Marcolli propõe uma definição de medida da complexidade em que padrões completamente aleatórios tenham uma complexidade efetiva pequena, ou seja, objetos com grande complexidade devem ser causados por uma complexidade estruturada e não por aleatoriedade. Temos um instrumento de medida – uma forma matemática para uma infraestrutura computacional que possa ser tão eficiente quanto o mercado –, mas ainda falta entender de que maneira a relação entre sociabilidade e agência individual se diferencia daquela tipicamente capitalista. Marcolli procura algumas respostas nas estruturas da neurociência, especialmente no conceito de informação integrada. A medida da informação integrada é a quantidade de complexidade informacional de um sistema que não pode ser separadamente reduzida às suas partes. Esse saber que excede a soma das partes é o saber que pertence à organização em si. Segundo Marcolli, o que permite diferenciar essa estrutura da própria capacidade do capital de se apropriar dos efeitos da divisão do trabalho é que a maximização da informação integrada corresponde ao mais alto grau de interconexão causal entre os subsistemas. O saber da organização não depende da redução dos indivíduos a autômatos que só se engajam na produção através da repetição de uma tarefa parcial, mas do grau de conexão dos subsistemas. Marcolli sugere que a informação integrada pode ser aumentada através dos mais variados instrumentos de conexão: transporte público, redes P2P, conexão de internet sem fio, iniciativas de código aberto ou de acesso livre etc. A variação de escala depende, na verdade, desse grau de conectividade.

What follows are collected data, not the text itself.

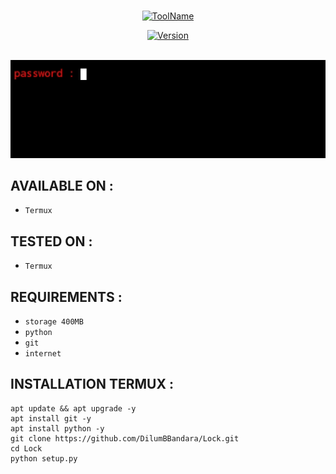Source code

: # 
<p align="center">
<a href="https://github.com/DilumBBandara/Lock"><img title="ToolName" src="https://img.shields.io/badge/Lock-blue?style=for-the-badge&logo="></a>
</p>
<p align="center">
<a href="https://github.com/DilumBBandara/Lock"><img title="Version" src="https://img.shields.io/badge/Version-1.1-green?style=for-the-badge&logo="></a>
</p>
<br><a href="https://github.com/DilumBBandara/Lock"><img src="https://github.com/DilumBBandara/Lock/blob/main/password.jpg"></a>


## AVAILABLE ON :

 * <code>Termux</code>

## TESTED ON :

 * <code>Termux</code>

## REQUIREMENTS :

 * <code>storage 400MB</code>
 * <code>python</code>
 * <code>git</code>
 * <code>internet</code>

## INSTALLATION TERMUX :

    apt update && apt upgrade -y
    apt install git -y
    apt install python -y
    git clone https://github.com/DilumBBandara/Lock.git
    cd Lock
    python setup.py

Ainda há muito o que se discutir sobre o papel do mercado como instrumento de otimização, mas o que interessa aqui é entendê-lo como um caso particular e não geral de ordenação da sociabilidade. É verdade que uma estrutura computacional de planejamento econômico é igualmente uma forma particular, mas ela nos ajuda a pensar nas condições de produção de solidariedade objetiva, em que o excesso de saber de uma organização em relação ao saber individual de seus membros não se oponha a eles como um poder estranho, mas como uma variação de escala.

7 COMENTÁRIOS

  1. Penso que este artigo é um dos mais importantes que o Passa Palavra publicou. Serve — ou deveria servir — para projectar neste século a problemática do anticapitalismo, tirando-a do século passado, onde continua a ser situada pelos amantes de comemorações e centenários.

  2. MERCADO ou ESTADO? NÃO, OBRIGADO…
    Oximorosornitorrinconceitual abominável: economia comunista.
    Defendo-me da ótimaximizada complexidade tecnocrática com a incompletude de Gödel.

  3. Te agradeço imensamente pelo comentário, João Bernardo. A ideia é justamente essa: tentar pensar a solidariedade que precisamos construir sem nostalgia.

  4. O artigo citado (o segundo anexo) que a autora resenha e que é atribuído à autoria de Matilde Marcolli está assinado por Aurora Apolito…E o título original refere-se a comunismo cibernético e não a comunismo soviético. O artigo de Aurora Apolito bem que poderia ser traduzido pelo Passa Palavra.

  5. Em resposta ao comentador precedente, trata-se de um pseudônimo e o texto está sendo traduzido, para publicação.
    Corrigimos o apontamento sobre o título do artigo.

  6. Obs.: no texto, a tradução do título do artigo (ao menos no momento de minha leitura) original está errada.

    E deixem o mercado morrer, bem como o indivíduo.

  7. a questão dos feed-backs, ou o sistema que viabiliza um fluxo de dois sentidos nas linhas de transmissão, me remete ao que se tem chamado de crowdsourcing. Isto é, a função que se cumpre na posição do “usuario”. A questão é que como “usuarios” os proletarios terminam fornecendo um numero em vertiginoso aumento de feed-backs, que auxiliam e dão novos fundamentos para a gestão capitalista da sociedade.
    Se trata de uma nova modalidade de trabalho? Ou uma forma de exploração já descaracterizada? Tudo se tornou trabalho abstrato, de instalar uma nova aplicação no celular à pagar o transporte público com um cartão? Como se luta contra isso?